Seyhan Eğe Legacy Society
The Seyhan Eğe Legacy Society is inspired by the largest bequest ever received by the Rudolf Steiner School of Ann Arbor, a gift from Seyhan N. Eğe, PhD, a brilliant teacher and distinguished professor of chemistry at the University of Michigan. Seyhan was both a chemistry teacher and Board member at RSSAA. We gratefully acknowledge her generous gift, which built our Middle School and launched the capital campaign.
"Meredith and I thought it was responsible to have a simple estate plan, and we named the Steiner School as a beneficiary, so that other students could receive a Waldorf education in the future." Knut and Meredith Hill (LS Alum ’89 and parents)
Making a gift to Rudolf Steiner School of Ann Arbor using appreciated stock, real estate, IRA Charitable Rollover, charitable trust, or life insurance can be beneficial - whether for the tax benefits that planned gifts offer, the financial flexibility they afford, or the lasting legacy they can help a donor leave behind. There is a type of planned gift that will allow you to make a significant impact on RSSAA through your estate plan. We would welcome the opportunity to discuss your long-term charitable goals.

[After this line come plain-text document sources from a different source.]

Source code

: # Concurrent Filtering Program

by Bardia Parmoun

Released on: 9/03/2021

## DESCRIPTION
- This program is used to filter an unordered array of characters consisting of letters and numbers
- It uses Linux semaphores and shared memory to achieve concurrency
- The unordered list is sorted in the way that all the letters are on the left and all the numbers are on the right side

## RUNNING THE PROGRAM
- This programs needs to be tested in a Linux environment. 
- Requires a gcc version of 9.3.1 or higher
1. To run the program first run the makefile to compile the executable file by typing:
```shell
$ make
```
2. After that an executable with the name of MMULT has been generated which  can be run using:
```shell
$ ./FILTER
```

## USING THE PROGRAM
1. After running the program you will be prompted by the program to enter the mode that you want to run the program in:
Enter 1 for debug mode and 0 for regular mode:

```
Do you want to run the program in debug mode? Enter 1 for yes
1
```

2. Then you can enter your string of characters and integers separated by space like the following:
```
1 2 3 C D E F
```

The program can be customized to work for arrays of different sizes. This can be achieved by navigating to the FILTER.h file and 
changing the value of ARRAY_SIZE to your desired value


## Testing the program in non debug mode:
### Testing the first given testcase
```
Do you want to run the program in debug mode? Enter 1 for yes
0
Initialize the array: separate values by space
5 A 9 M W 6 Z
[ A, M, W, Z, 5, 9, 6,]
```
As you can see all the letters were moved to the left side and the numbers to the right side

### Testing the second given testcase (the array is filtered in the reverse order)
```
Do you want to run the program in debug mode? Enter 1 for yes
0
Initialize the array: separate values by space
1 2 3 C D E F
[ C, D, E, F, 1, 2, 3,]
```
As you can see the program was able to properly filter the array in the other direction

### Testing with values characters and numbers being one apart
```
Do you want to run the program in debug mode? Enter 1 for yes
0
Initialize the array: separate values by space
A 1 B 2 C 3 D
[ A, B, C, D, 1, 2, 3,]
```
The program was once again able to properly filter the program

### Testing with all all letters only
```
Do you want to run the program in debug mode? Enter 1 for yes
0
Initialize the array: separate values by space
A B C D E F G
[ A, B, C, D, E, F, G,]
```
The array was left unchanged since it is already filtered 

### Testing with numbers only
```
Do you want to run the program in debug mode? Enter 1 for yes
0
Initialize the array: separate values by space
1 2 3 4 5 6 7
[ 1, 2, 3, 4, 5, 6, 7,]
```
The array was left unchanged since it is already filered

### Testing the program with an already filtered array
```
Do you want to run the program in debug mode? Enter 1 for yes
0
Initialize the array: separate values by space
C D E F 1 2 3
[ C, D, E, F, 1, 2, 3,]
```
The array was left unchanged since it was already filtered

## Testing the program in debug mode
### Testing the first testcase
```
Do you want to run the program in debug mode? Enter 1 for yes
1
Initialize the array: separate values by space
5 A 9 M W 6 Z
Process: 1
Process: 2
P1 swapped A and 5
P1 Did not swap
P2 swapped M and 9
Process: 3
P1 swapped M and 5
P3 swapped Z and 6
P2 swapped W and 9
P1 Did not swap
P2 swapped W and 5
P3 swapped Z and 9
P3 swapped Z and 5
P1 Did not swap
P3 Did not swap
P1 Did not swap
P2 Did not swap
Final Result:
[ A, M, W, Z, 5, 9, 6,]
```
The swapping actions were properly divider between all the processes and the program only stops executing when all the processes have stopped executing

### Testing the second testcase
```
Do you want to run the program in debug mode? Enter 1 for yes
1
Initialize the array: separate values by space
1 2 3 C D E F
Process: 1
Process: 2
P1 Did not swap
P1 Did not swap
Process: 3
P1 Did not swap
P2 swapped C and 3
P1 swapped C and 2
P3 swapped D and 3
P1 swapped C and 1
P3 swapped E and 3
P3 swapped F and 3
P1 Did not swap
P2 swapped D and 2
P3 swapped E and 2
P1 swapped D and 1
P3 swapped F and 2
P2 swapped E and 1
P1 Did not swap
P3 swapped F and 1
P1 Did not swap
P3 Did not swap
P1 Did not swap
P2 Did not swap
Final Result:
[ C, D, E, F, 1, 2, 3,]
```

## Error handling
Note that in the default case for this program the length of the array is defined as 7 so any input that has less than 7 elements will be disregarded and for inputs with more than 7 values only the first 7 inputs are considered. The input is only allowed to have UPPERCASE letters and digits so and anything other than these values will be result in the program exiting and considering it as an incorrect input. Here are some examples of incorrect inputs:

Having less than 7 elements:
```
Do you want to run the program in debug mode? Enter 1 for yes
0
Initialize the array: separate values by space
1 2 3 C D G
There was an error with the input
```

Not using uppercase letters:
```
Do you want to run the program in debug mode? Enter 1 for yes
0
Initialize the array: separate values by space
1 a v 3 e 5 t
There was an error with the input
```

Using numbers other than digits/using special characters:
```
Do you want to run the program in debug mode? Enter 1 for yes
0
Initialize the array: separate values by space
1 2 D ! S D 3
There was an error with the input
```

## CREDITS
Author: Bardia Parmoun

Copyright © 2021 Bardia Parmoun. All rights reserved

Bequests: Naming Rudolf Steiner School of Ann Arbor as a beneficiary in your will or in a codicil to your will. Most planned gifts are bequests. They allow a donor to make a larger contribution after death than is generally possible during their lifetime. The donor receives an estate tax charitable deduction for this gift. You can fill out the Bequest Form and return to the development office.
Life Insurance Plans: The transfer of ownership of a life insurance policy on the donor's life to Rudolf Steiner School of Ann Arbor. The donor continues to pay any premiums after the gift is made, for which they receive an income tax deduction. The total investment in the life insurance policy is also tax-deductible.
Retirement Assets: Naming RSSAA as a beneficiary of the any balance remaining in an IRA, 401(k), or other retirement plan at the time of death. The amount that is gifted to RSSAA is not subject to income tax or estate tax (as it would be if left to an individual).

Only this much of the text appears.